3 cases tagged “New York City crime”
Convicted: Anna Vadimovna Sorokin
When Rachel DeLoache Williams returned from a luxury week at the Surf Club in Marrakech in the spring of 2017, she was $62,000 poorer. Her friend had promised the wire transfer was coming. It never came. The friend was Anna Sorokin, the 26-year-old daughter of a Russian truck driver who had spent four years convincing Manhattan's elite that she controlled a 60-million-euro European trust fund. Operating under the alias Anna Delvey, she defrauded banks, luxury hotels, and private individuals of approximately $275,000, forged financial documents, bounced checks, and nearly secured a $22 million bank loan using fabricated paperwork. When she was arrested, tried, and convicted in 2019, she hired a courtroom stylist and showed up in Saint Laurent and Victoria Beckham, making international headlines for her courtroom looks as much as her crimes. Netflix paid $320,000 for her story. The state took most of it under the Son of Sam law. She was released from prison, immediately detained by ICE, held for nineteen months, then released to house arrest in a 470-square-foot East Village apartment.
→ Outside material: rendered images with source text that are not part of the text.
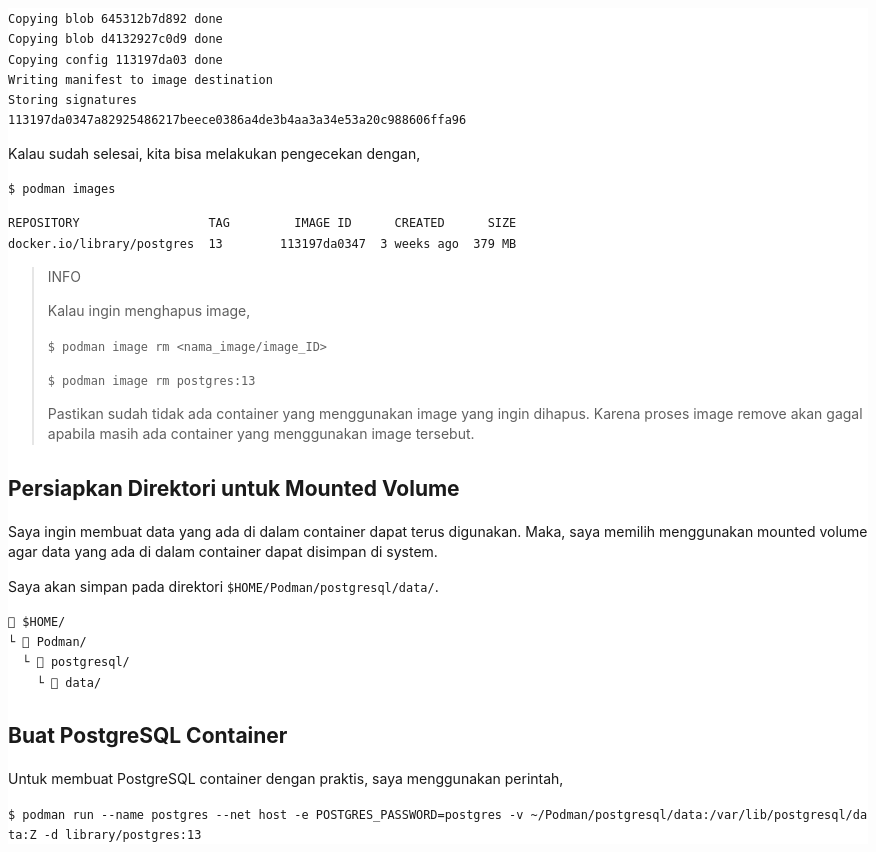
 ```
Copying blob 645312b7d892 done
Copying blob d4132927c0d9 done
Copying config 113197da03 done
Writing manifest to image destination
Storing signatures
113197da0347a82925486217beece0386a4de3b4aa3a34e53a20c988606ffa96
```

Kalau sudah selesai, kita bisa melakukan pengecekan dengan,

```
$ podman images
```

```
REPOSITORY                  TAG         IMAGE ID      CREATED      SIZE
docker.io/library/postgres  13        113197da0347  3 weeks ago  379 MB
```

> INFO
> 
> Kalau ingin menghapus image,
> 
> ```
> $ podman image rm <nama_image/image_ID>
> ```
> 
> ```
> $ podman image rm postgres:13
> ```
> 
> Pastikan sudah tidak ada container yang menggunakan image yang ingin dihapus. Karena proses image remove akan gagal apabila masih ada container yang menggunakan image tersebut.

## Persiapkan Direktori untuk Mounted Volume

Saya ingin membuat data yang ada di dalam container dapat terus digunakan. Maka, saya memilih menggunakan mounted volume agar data yang ada di dalam container dapat disimpan di system.

Saya akan simpan pada direktori `$HOME/Podman/postgresql/data/`.

```
📂 $HOME/
└ 📂 Podman/
  └ 📂 postgresql/
    └ 📁 data/
```

## Buat PostgreSQL Container

Untuk membuat PostgreSQL container dengan praktis, saya menggunakan perintah,

```
$ podman run --name postgres --net host -e POSTGRES_PASSWORD=postgres -v ~/Podman/postgresql/data:/var/lib/postgresql/data:Z -d library/postgres:13
```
She started selling art and made $340,000. She appeared on Dancing With the Stars wearing a bedazzled ankle monitor. Her deportation case remains unresolved. Anna Delvey, it turns out, is very hard to get rid of.
Convicted: Valerie Jean Solanas
On the afternoon of June 3, 1968, Valerie Jean Solanas rode an elevator to Andy Warhol's Manhattan studio, pulled two firearms from a paper bag, and opened fire. She shot Warhol three times, hit art critic Mario Amaya in the hip, and attempted to execute Warhol's manager before her gun jammed. Then she walked out, hailed a cab, and waited. That evening, she surrendered to a Times Square patrolman, handed him both weapons, and offered nine words of explanation: 'He had too much control over my life.' Warhol survived, barely, after five hours of surgery during which he was briefly declared dead. He never fully recovered. Solanas, a woman with an IQ of 131 who authored one of the most provocative feminist texts of the twentieth century and held a psychology degree with honors, spent the rest of her life cycling through psychiatric wards and welfare hotels. She died alone in a San Francisco flophouse in 1988, her body undiscovered for days. What drove her to The Factory that afternoon, and what her life reveals about genius, mental illness, and the violence that festers at society's margins, remains as unsettling now as it was then.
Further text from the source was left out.